Task prompt.
In the records that follow, find each line with "since" and pull it out.

Extracted information.
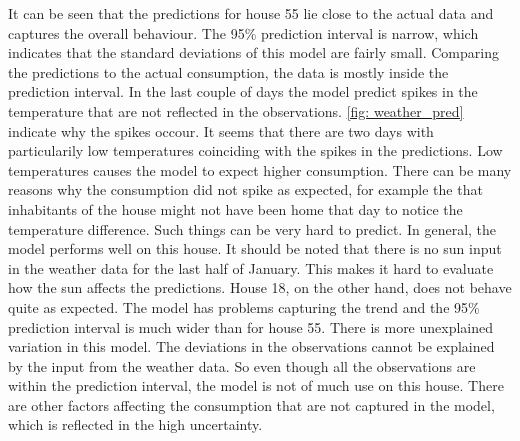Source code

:\noindent It can be seen that the predictions for house 55 lie close to the actual data and captures the overall behaviour.  The 95\% prediction interval is narrow, which indicates that the standard deviations of this model are fairly small. Comparing the predictions to the actual consumption, the data is mostly inside the prediction interval. In the last couple of days the model predict spikes in the temperature that are not reflected in the observations. \cref{fig: weather_pred} indicate why the spikes occour. It seems that there are two days with particularily low temperatures coinciding with the spikes in the predictions. Low temperatures causes the model to expect higher consumption. There can be many reasons why the consumption did not spike as expected, for example the that inhabitants of the house might not have been home that day to notice the temperature difference. Such things can be very hard to predict. In general, the model performs well on this house. It should be noted that there is no sun input in the weather data for the last half of January. This makes it hard to evaluate how the sun affects the predictions. House 18, on the other hand, does not behave quite as expected. The model has problems capturing the trend and the 95\% prediction interval is much wider than for house 55. There is more unexplained variation in this model. The deviations in the observations cannot be explained by the input from the weather data. So even though all the observations are within the prediction interval, the model is not of much use on this house. There are other factors affecting the consumption that are not captured in the model, which is reflected in the high uncertainty.\\
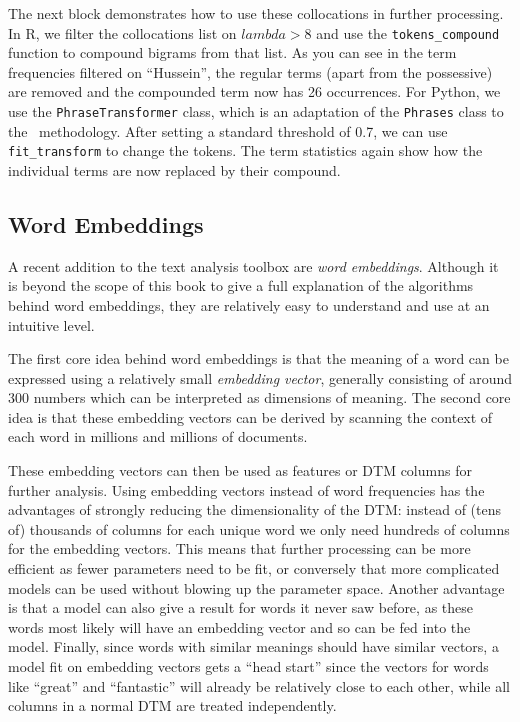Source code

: The next block demonstrates how to use these collocations in further processing.
In R, we filter the collocations list on $lambda>8$ and use the \texttt{tokens\_compound} function to compound bigrams from that list.
As you can see in the term frequencies filtered on ``Hussein'', the regular terms (apart from the possessive) are removed and the compounded term now has 26 occurrences.
For Python, we use the \texttt{PhraseTransformer} class, which is an adaptation of the \texttt{Phrases} class to the \sklearn\ methodology.
After setting a standard threshold of 0.7, we can use \texttt{fit\_transform} to change the tokens.
The term statistics again show how the individual terms are now replaced by their compound.


\subsection{Word Embeddings} \label{sec:wordembeddings}

A recent addition to the text analysis toolbox are \emph{word embeddings}.
Although it is beyond the scope of this book to give a full explanation of the algorithms behind word embeddings,
they are relatively easy to understand and use at an intuitive level.

The first core idea behind word embeddings is that the meaning of a word can be expressed using a relatively small \emph{embedding vector}, generally consisting of around 300 numbers which can be interpreted as dimensions of meaning.
The second core idea is that these embedding vectors can be derived by scanning the context of each word in millions and millions of documents.


These embedding vectors can then be used as features or DTM columns for further analysis.
Using embedding vectors instead of word frequencies has the advantages of strongly reducing the dimensionality of the DTM:
instead of (tens of) thousands of columns for each unique word we only need hundreds of columns for the embedding vectors.
This means that further processing can be more efficient as fewer parameters need to be fit,
or conversely that more complicated models can be used without blowing up the parameter space.
Another advantage is that a model can also give a result for words it never saw before, as these words most likely will have an embedding vector and so can be fed into the model.
Finally, since words with similar meanings should have similar vectors,
a model fit on embedding vectors gets a ``head start'' since the vectors for words like ``great'' and ``fantastic'' will already be relatively close to each other, while all columns in a normal DTM are treated independently.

Expected output.
Finally, since words with similar meanings should have similar vectors,
a model fit on embedding vectors gets a ``head start'' since the vectors for words like ``great'' and ``fantastic'' will already be relatively close to each other, while all columns in a normal DTM are treated independently.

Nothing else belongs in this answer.